Ruminations

Blog dedicated primarily to randomly selected news items; comments reflecting personal perceptions

Thursday, May 03, 2012

Dangerous Speed/Heedless Danger

Young and male, fascinated with speed and motor vehicles.  It's a simple enough formula, and it is one that all too often spells trouble for someone.  In this instance, the young male's date with destiny has altered his future beyond recognition, for it has made him a double murderer.  He was not intoxicated when he put himself behind the wheel of his 1992 Nissan, nor was he under the influence of recreational drugs. 

But he was most certainly infatuated with speed and under its influence his vehicle became a deadly, blunt instrument of death.  The Nissan was a high-performance sports car with six cylinders, twin turbochargers and after-market modifications whose purpose was to increase power and performance.  Although its tires had passed a safety check previously, at the time of the deadly accident they were severely worn.

The young man was interested in speed, but his was a solo passion, and he was not racing someone else in a similarly equipped vehicle in any kind of road contest.  Nor was the young adult the least bit interested in stunt-driving.  His focus was entirely on attaining speed and achieving the obvious thrill that it gave his testosterone-fuelled imagination.

His passion for speed caused the death of two young parents of three young children.  Simon Banke spun the wheels of his sports care, fishtailed it out of control as the tires squealed, and drive directly into a temporary bus stop.  He was 20 when that happened, and is now two years older, as he attends his trial.  He did not hesitate to admit to the judge that he was driving at a "dangerously high rate of speed.
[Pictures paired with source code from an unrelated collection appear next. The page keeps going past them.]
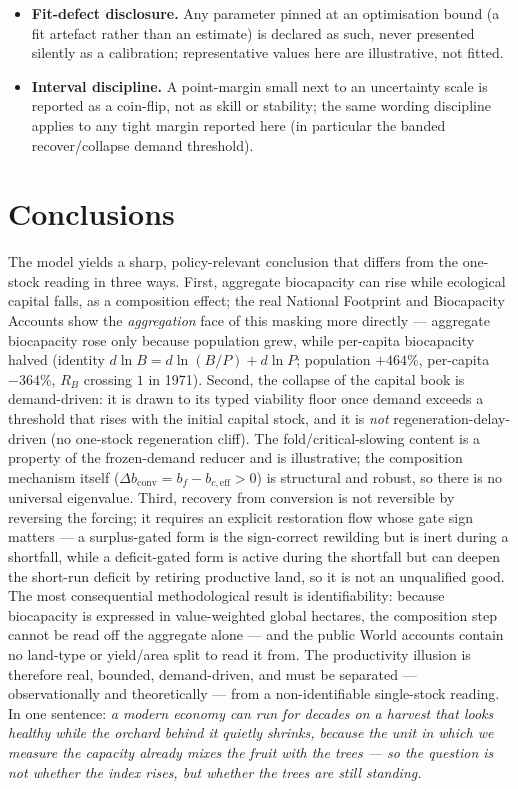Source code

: \documentclass[11pt]{article}
\begin{document}
\begin{itemize}
\item \textbf{Fit-defect disclosure.} Any parameter pinned at an optimisation bound (a fit artefact rather than an estimate) is declared as such, never presented silently as a calibration; representative values here are illustrative, not fitted.
\item \textbf{Interval discipline.} A point-margin small next to an uncertainty scale is reported as a coin-flip, not as skill or stability; the same wording discipline applies to any tight margin reported here (in particular the banded recover/collapse demand threshold).
\end{itemize}

\section{Conclusions}

The model yields a sharp, policy-relevant conclusion that differs from the one-stock reading in three ways. First, aggregate biocapacity can rise while ecological capital falls, as a composition effect; the real National Footprint and Biocapacity Accounts show the \emph{aggregation} face of this masking more directly --- aggregate biocapacity rose only because population grew, while per-capita biocapacity halved (identity $d\ln B=d\ln(B/P)+d\ln P$; population $+464\%$, per-capita $-364\%$, $R_B$ crossing $1$ in 1971). Second, the collapse of the capital book is demand-driven: it is drawn to its typed viability floor once demand exceeds a threshold that rises with the initial capital stock, and it is \emph{not} regeneration-delay-driven (no one-stock regeneration cliff). The fold/critical-slowing content is a property of the frozen-demand reducer and is illustrative; the composition mechanism itself ($\Delta b_{\mathrm{conv}}=b_f-b_{c,\mathrm{eff}}>0$) is structural and robust, so there is no universal eigenvalue. Third, recovery from conversion is not reversible by reversing the forcing; it requires an explicit restoration flow whose gate sign matters --- a surplus-gated form is the sign-correct rewilding but is inert during a shortfall, while a deficit-gated form is active during the shortfall but can deepen the short-run deficit by retiring productive land, so it is not an unqualified good. The most consequential methodological result is identifiability: because biocapacity is expressed in value-weighted global hectares, the composition step cannot be read off the aggregate alone --- and the public World accounts contain no land-type or yield/area split to read it from. The productivity illusion is therefore real, bounded, demand-driven, and must be separated --- observationally and theoretically --- from a non-identifiable single-stock reading. In one sentence: \emph{a modern economy can run for decades on a harvest that looks healthy while the orchard behind it quietly shrinks, because the unit in which we measure the capacity already mixes the fruit with the trees --- so the question is not whether the index rises, but whether the trees are still standing.}
\end{document}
It was a rain-slicked street in downtown Ottawa when his car slid sideways out of control on September 16, 2010.  This is a date on a calendar that three young girls will always remember as they mourn the loss of their parents throughout their lives.  Simon Banke's Nissan 300 ZX rammed straight through a concrete/wood bench, through two newspaper boxes, through a concrete garbage can and a bus stop sign.

And then it struck Leo Paul Regnier, hitting a curb while carrying him along and finally tossing him to the pavement, pinned beneath the car.  Seconds before, the car had struck Sherrianne Regnier, slamming her into a marble pillar where she struck her head, sustained a skull fracture and fractured vertebrae, then took three days to die in intensive care.  Her husband died at the scene from a ruptured aorta.

Their three children, Sarah, 15, Jessica, 13 and Isabella, 9, became instant orphans.  They now live with an aunt, and although they weren't in the courtroom to view the face of the young man whose escapade left them bereaved and bereft, other family members were.  Six of Leo Paul Regnier's siblings were in attendance.

"He needs to know what he did was wrong.  He took away two lives, he took away a set of parents, he took away a brother, a sister.  It's not a little joke here, it's not a little boy playing a game on the roads.  I want my little brother back.  I want my sister-in-law back.  I'm sure the kids want their mommy and daddy back", Leo Paul's sister Suzanne Baker said in pain.

No one involved in this tragedy will have been unscathed, least of all the three girls.  And Simon Banke will most certainly be changed, for within the space of an eyeblink he turned from a carefree young man exercising his thoughtless fascination with achieving great speed that he never imagined he could not control, to a man whose nightmares will never end.

This is the kind of misfortune that irrevocably alters peoples lives with the pain of irretrievable loss and for which there is no cure, and little justice to be had.